* _EXERCISE DIRECTIONS_: Without the pictures, copy all the entries below exactly.

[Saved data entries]

★ ★ ★ ★ ★ ★ ★

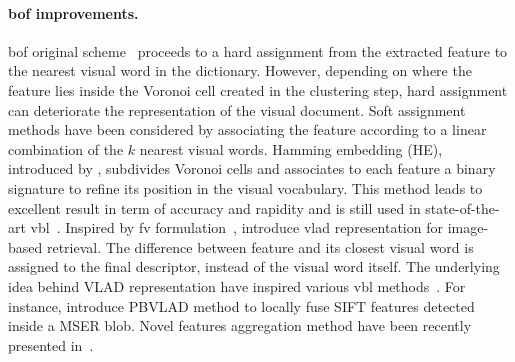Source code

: \paragraph{\ac{bof} improvements.} \ac{bof} original scheme~\citep{Sivic2003} proceeds to a hard assignment from the extracted feature to the nearest visual word in the dictionary. However, depending on where the feature lies inside the Voronoi cell created in the clustering step, hard assignment can deteriorate the representation of the visual document. Soft assignment~\citep{Philbin2008} methods have been considered by associating the feature according to a linear combination of the $k$ nearest visual words. Hamming embedding (HE), introduced by \citet{Jegou2008}, subdivides Voronoi cells and associates to each feature a binary signature to refine its position in the visual vocabulary. This method leads to excellent result in term of accuracy and rapidity and is still used in state-of-the-art \ac{vbl}~\cite{Arandjelovic2014}. Inspired by \ac{fv} formulation~\citep{Perronnin2010}, \citet{Jegou2012} introduce \ac{vlad} representation for image-based retrieval. The difference between feature and its closest visual word is assigned to the final descriptor, instead of the visual word itself. The underlying idea behind VLAD representation have inspired various \ac{vbl} methods~\citep{Kim2015,Torii2015,Arandjelovic2017,Yan2016}. For instance, \citet{Kim2015} introduce PBVLAD method to locally fuse SIFT features detected inside a MSER blob. Novel features aggregation method have been recently presented in~\citep{Jegou2014}.
	
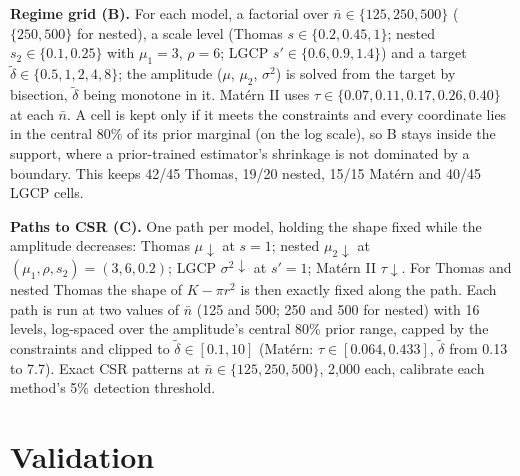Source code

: \documentclass[10pt,a4paper]{article}
\newcommand{\nbar}{\bar n}
\newcommand{\dtil}{\tilde\delta}
\begin{document}
\textbf{Regime grid (B).} For each model, a factorial over $\nbar\in\{125,250,500\}$ ($\{250,500\}$ for nested), a scale level (Thomas $s\in\{0.2,0.45,1\}$; nested $s_2\in\{0.1,0.25\}$ with $\mu_1=3$, $\rho=6$; LGCP $s'\in\{0.6,0.9,1.4\}$) and a target $\dtil\in\{0.5,1,2,4,8\}$; the amplitude ($\mu$, $\mu_2$, $\sigma^2$) is solved from the target by bisection, $\dtil$ being monotone in it. Mat\'ern II uses $\tau\in\{0.07,0.11,0.17,0.26,0.40\}$ at each $\nbar$. A cell is kept only if it meets the constraints and every coordinate lies in the central 80\% of its prior marginal (on the log scale), so B stays inside the support, where a prior-trained estimator's shrinkage is not dominated by a boundary. This keeps 42/45 Thomas, 19/20 nested, 15/15 Mat\'ern and 40/45 LGCP cells.

\textbf{Paths to CSR (C).} One path per model, holding the shape fixed while the amplitude decreases: Thomas $\mu\downarrow$ at $s=1$; nested $\mu_2\downarrow$ at $(\mu_1,\rho,s_2)=(3,6,0.2)$; LGCP $\sigma^2\downarrow$ at $s'=1$; Mat\'ern II $\tau\downarrow$. For Thomas and nested Thomas the shape of $K-\pi r^2$ is then exactly fixed along the path. Each path is run at two values of $\nbar$ (125 and 500; 250 and 500 for nested) with 16 levels, log-spaced over the amplitude's central 80\% prior range, capped by the constraints and clipped to $\dtil\in[0.1,10]$ (Mat\'ern: $\tau\in[0.064,0.433]$, $\dtil$ from 0.13 to 7.7). Exact CSR patterns at $\nbar\in\{125,250,500\}$, 2{,}000 each, calibrate each method's 5\% detection threshold.

\section{Validation}\label{sec:valid}
\end{document}
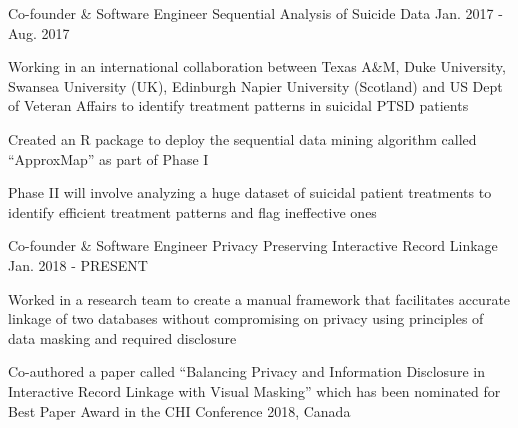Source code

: 

\begin{cventries}

  \cventry
    {Co-founder \& Software Engineer} %
    {Sequential Analysis of Suicide Data} %
    {Jan. 2017 - Aug. 2017} %
    {} %
    {
      \begin{cvitems} %
        \item {Working in an international collaboration between Texas A\&M, Duke University, Swansea University (UK), Edinburgh Napier University (Scotland) and US Dept of Veteran Affairs to identify treatment patterns in suicidal PTSD patients}
        \item {Created an R package to deploy the sequential data mining algorithm called “ApproxMap” as part of Phase I}
        \item {Phase II will involve analyzing a huge dataset of suicidal patient treatments to identify efficient treatment patterns and flag ineffective ones}
      \end{cvitems}
    }


  \cventry
    {Co-founder \& Software Engineer} %
    {Privacy Preserving Interactive Record Linkage} %
    {Jan. 2018 - PRESENT} %
    {} %
    {
      \begin{cvitems} %
        \item {Worked in a research team to create a manual framework that facilitates accurate linkage of two databases without compromising on privacy using principles of data masking and required disclosure}
        \item {Co-authored a paper called “Balancing Privacy and Information Disclosure in Interactive Record Linkage with Visual Masking” which has been nominated for Best Paper Award in the CHI Conference 2018, Canada}
      \end{cvitems}
    }


\end{cventries}
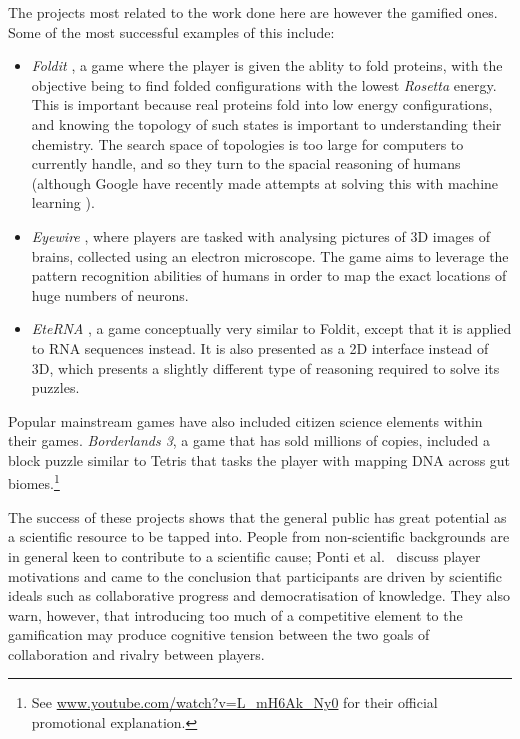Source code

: The projects most related to the work done here are however the gamified ones. Some of the most successful examples of this include:
\begin{itemize}[leftmargin=*]
  \item \emph{Foldit} \cite{Cooper2010}, a game where the player is given the ablity to fold proteins, with the objective being to find folded configurations with the lowest \emph{Rosetta} energy. This is important because real proteins fold into low energy configurations, and knowing the topology of such states is important to understanding their chemistry. The search space of topologies is too large for computers to currently handle, and so they turn to the spacial reasoning of humans (although Google have recently made attempts at solving this with machine learning \cite{Senior2020}).
  \item \emph{Eyewire} \cite{Bae2018}, where players are tasked with analysing pictures of 3D images of brains, collected using an electron microscope. The game aims to leverage the pattern recognition abilities of humans in order to map the exact locations of huge numbers of neurons.
  \item \emph{EteRNA} \cite{Lee2014}, a game conceptually very similar to Foldit, except that it is applied to RNA sequences instead. It is also presented as a 2D interface instead of 3D, which presents a slightly different type of reasoning required to solve its puzzles.
\end{itemize}

Popular mainstream games have also included citizen science elements within their games. \emph{Borderlands 3}, a game that has sold millions of copies, included a block puzzle similar to Tetris that tasks the player with mapping DNA across gut biomes.\footnote{See \url{www.youtube.com/watch?v=L_mH6Ak_Ny0} for their official promotional explanation.}

The success of these projects shows that the general public has great potential as a scientific resource to be tapped into.
People from non-scientific backgrounds are in general keen to contribute to a scientific cause; Ponti et al.\ \cite{Ponti2018} discuss player motivations and came to the conclusion that participants are driven by scientific ideals such as collaborative progress and democratisation of knowledge. They also warn, however, that introducing too much of a competitive element to the gamification may produce cognitive tension between the two goals of collaboration and rivalry between players.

★ ★ ★ ★ ★ ★ ★

* _TASK SOLUTION_:
Source code

: \paragraph{\ac{bof} improvements.} \ac{bof} original scheme~\citep{Sivic2003} proceeds to a hard assignment from the extracted feature to the nearest visual word in the dictionary. However, depending on where the feature lies inside the Voronoi cell created in the clustering step, hard assignment can deteriorate the representation of the visual document. Soft assignment~\citep{Philbin2008} methods have been considered by associating the feature according to a linear combination of the $k$ nearest visual words. Hamming embedding (HE), introduced by \citet{Jegou2008}, subdivides Voronoi cells and associates to each feature a binary signature to refine its position in the visual vocabulary. This method leads to excellent result in term of accuracy and rapidity and is still used in state-of-the-art \ac{vbl}~\cite{Arandjelovic2014}. Inspired by \ac{fv} formulation~\citep{Perronnin2010}, \citet{Jegou2012} introduce \ac{vlad} representation for image-based retrieval. The difference between feature and its closest visual word is assigned to the final descriptor, instead of the visual word itself. The underlying idea behind VLAD representation have inspired various \ac{vbl} methods~\citep{Kim2015,Torii2015,Arandjelovic2017,Yan2016}. For instance, \citet{Kim2015} introduce PBVLAD method to locally fuse SIFT features detected inside a MSER blob. Novel features aggregation method have been recently presented in~\citep{Jegou2014}.
	
Source code

: \documentclass[10pt,a4paper]{article}
\newcommand{\nbar}{\bar n}
\newcommand{\dtil}{\tilde\delta}
\begin{document}
\textbf{Regime grid (B).} For each model, a factorial over $\nbar\in\{125,250,500\}$ ($\{250,500\}$ for nested), a scale level (Thomas $s\in\{0.2,0.45,1\}$; nested $s_2\in\{0.1,0.25\}$ with $\mu_1=3$, $\rho=6$; LGCP $s'\in\{0.6,0.9,1.4\}$) and a target $\dtil\in\{0.5,1,2,4,8\}$; the amplitude ($\mu$, $\mu_2$, $\sigma^2$) is solved from the target by bisection, $\dtil$ being monotone in it. Mat\'ern II uses $\tau\in\{0.07,0.11,0.17,0.26,0.40\}$ at each $\nbar$. A cell is kept only if it meets the constraints and every coordinate lies in the central 80\% of its prior marginal (on the log scale), so B stays inside the support, where a prior-trained estimator's shrinkage is not dominated by a boundary. This keeps 42/45 Thomas, 19/20 nested, 15/15 Mat\'ern and 40/45 LGCP cells.

\textbf{Paths to CSR (C).} One path per model, holding the shape fixed while the amplitude decreases: Thomas $\mu\downarrow$ at $s=1$; nested $\mu_2\downarrow$ at $(\mu_1,\rho,s_2)=(3,6,0.2)$; LGCP $\sigma^2\downarrow$ at $s'=1$; Mat\'ern II $\tau\downarrow$. For Thomas and nested Thomas the shape of $K-\pi r^2$ is then exactly fixed along the path. Each path is run at two values of $\nbar$ (125 and 500; 250 and 500 for nested) with 16 levels, log-spaced over the amplitude's central 80\% prior range, capped by the constraints and clipped to $\dtil\in[0.1,10]$ (Mat\'ern: $\tau\in[0.064,0.433]$, $\dtil$ from 0.13 to 7.7). Exact CSR patterns at $\nbar\in\{125,250,500\}$, 2{,}000 each, calibrate each method's 5\% detection threshold.

\section{Validation}\label{sec:valid}
\end{document}
Source code

: 

\begin{cventries}

  \cventry
    {Co-founder \& Software Engineer} %
    {Sequential Analysis of Suicide Data} %
    {Jan. 2017 - Aug. 2017} %
    {} %
    {
      \begin{cvitems} %
        \item {Working in an international collaboration between Texas A\&M, Duke University, Swansea University (UK), Edinburgh Napier University (Scotland) and US Dept of Veteran Affairs to identify treatment patterns in suicidal PTSD patients}
        \item {Created an R package to deploy the sequential data mining algorithm called “ApproxMap” as part of Phase I}
        \item {Phase II will involve analyzing a huge dataset of suicidal patient treatments to identify efficient treatment patterns and flag ineffective ones}
      \end{cvitems}
    }


  \cventry
    {Co-founder \& Software Engineer} %
    {Privacy Preserving Interactive Record Linkage} %
    {Jan. 2018 - PRESENT} %
    {} %
    {
      \begin{cvitems} %
        \item {Worked in a research team to create a manual framework that facilitates accurate linkage of two databases without compromising on privacy using principles of data masking and required disclosure}
        \item {Co-authored a paper called “Balancing Privacy and Information Disclosure in Interactive Record Linkage with Visual Masking” which has been nominated for Best Paper Award in the CHI Conference 2018, Canada}
      \end{cvitems}
    }


\end{cventries}
Source code

: The projects most related to the work done here are however the gamified ones. Some of the most successful examples of this include:
\begin{itemize}[leftmargin=*]
  \item \emph{Foldit} \cite{Cooper2010}, a game where the player is given the ablity to fold proteins, with the objective being to find folded configurations with the lowest \emph{Rosetta} energy. This is important because real proteins fold into low energy configurations, and knowing the topology of such states is important to understanding their chemistry. The search space of topologies is too large for computers to currently handle, and so they turn to the spacial reasoning of humans (although Google have recently made attempts at solving this with machine learning \cite{Senior2020}).
  \item \emph{Eyewire} \cite{Bae2018}, where players are tasked with analysing pictures of 3D images of brains, collected using an electron microscope. The game aims to leverage the pattern recognition abilities of humans in order to map the exact locations of huge numbers of neurons.
  \item \emph{EteRNA} \cite{Lee2014}, a game conceptually very similar to Foldit, except that it is applied to RNA sequences instead. It is also presented as a 2D interface instead of 3D, which presents a slightly different type of reasoning required to solve its puzzles.
\end{itemize}

Popular mainstream games have also included citizen science elements within their games. \emph{Borderlands 3}, a game that has sold millions of copies, included a block puzzle similar to Tetris that tasks the player with mapping DNA across gut biomes.\footnote{See \url{www.youtube.com/watch?v=L_mH6Ak_Ny0} for their official promotional explanation.}

The success of these projects shows that the general public has great potential as a scientific resource to be tapped into.
People from non-scientific backgrounds are in general keen to contribute to a scientific cause; Ponti et al.\ \cite{Ponti2018} discuss player motivations and came to the conclusion that participants are driven by scientific ideals such as collaborative progress and democratisation of knowledge. They also warn, however, that introducing too much of a competitive element to the gamification may produce cognitive tension between the two goals of collaboration and rivalry between players.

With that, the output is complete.